Posted: Sun Nov 27, 2016 1:47 am
by qwertymodo
bsnes-plus definitely creates a usage log, you just have to go into the settings to be sure it actually gets saved to a file.

Re: Best method of doing a full disassembly of a SNES ROM?

Posted: Sun Nov 27, 2016 6:22 am
by dougeff
In theory, you should be able to trace a SNES from starting position, through all possible branches, and set appropriate processor size every time you see a REP,SEP...however, some games push processor to stack and then restore later, and if that was during a timed event (IRQ,NMI) it might be tricky to trace that...and I suppose all bytes not traced at the end can be treated like data...which may be old code that wasn't used...so you should at least attempt a trace of it...

certain bytes are easy to spot as opcode...A9, A5, AD, for LDA...60, rts, 6b, rtl, 40, rti...could help to guess if it is code.

And I'm not sure how you would handle indirect jumps.

Re: Best method of doing a full disassembly of a SNES ROM?

Posted: Sun Nov 27, 2016 9:09 am
by tepples
At some point the combinatorial explosion of possible paths in response to input helps you understand why the halting problem is undecidable for Turing machines and intractable for linear bounded automata (that is, real computers).

Re: Best method of doing a full disassembly of a SNES ROM?

Posted: Sun Nov 27, 2016 12:48 pm
by rainwarrior
tepples wrote:At some point the combinatorial explosion of possible paths in response to input helps you understand why the halting problem is undecidable for Turing machines and intractable for linear bounded automata (that is, real computers).
There may be an effectively "infinite" variations in input, but there's still a finite amount of code in the ROM.

There's probably no perfect algorithmic solution for finding all the reachable code in a ROM, but an imperfect solution can still be quite useful.

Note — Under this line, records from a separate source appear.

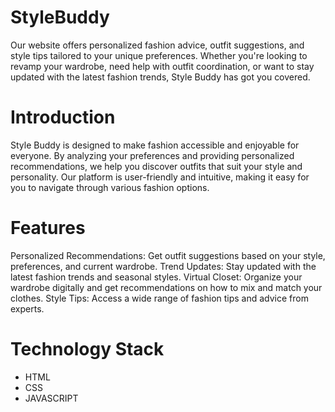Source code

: # StyleBuddy
Our website offers personalized fashion advice, outfit suggestions, and style tips tailored to your unique preferences. Whether you're looking to revamp your wardrobe, need help with outfit coordination, or want to stay updated with the latest fashion trends, Style Buddy has got you covered.
# Introduction
Style Buddy is designed to make fashion accessible and enjoyable for everyone. By analyzing your preferences and providing personalized recommendations, we help you discover outfits that suit your style and personality. Our platform is user-friendly and intuitive, making it easy for you to navigate through various fashion options.
# Features
Personalized Recommendations: Get outfit suggestions based on your style, preferences, and current wardrobe.
Trend Updates: Stay updated with the latest fashion trends and seasonal styles.
Virtual Closet: Organize your wardrobe digitally and get recommendations on how to mix and match your clothes.
Style Tips: Access a wide range of fashion tips and advice from experts.
# Technology Stack
- HTML
- CSS
- JAVASCRIPT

A trace that doesn't actually execute instructions or keep track of memory states or inputs and just recursively takes both of every branch could probably generate a great starting point for a disassembly.

There's lots of things you can't really catch without tracking states (self modifying code, jump tables, branches that will always be taken, etc.) but they don't necessarily dominate the problem, especially if you can manually intervene and restart the process.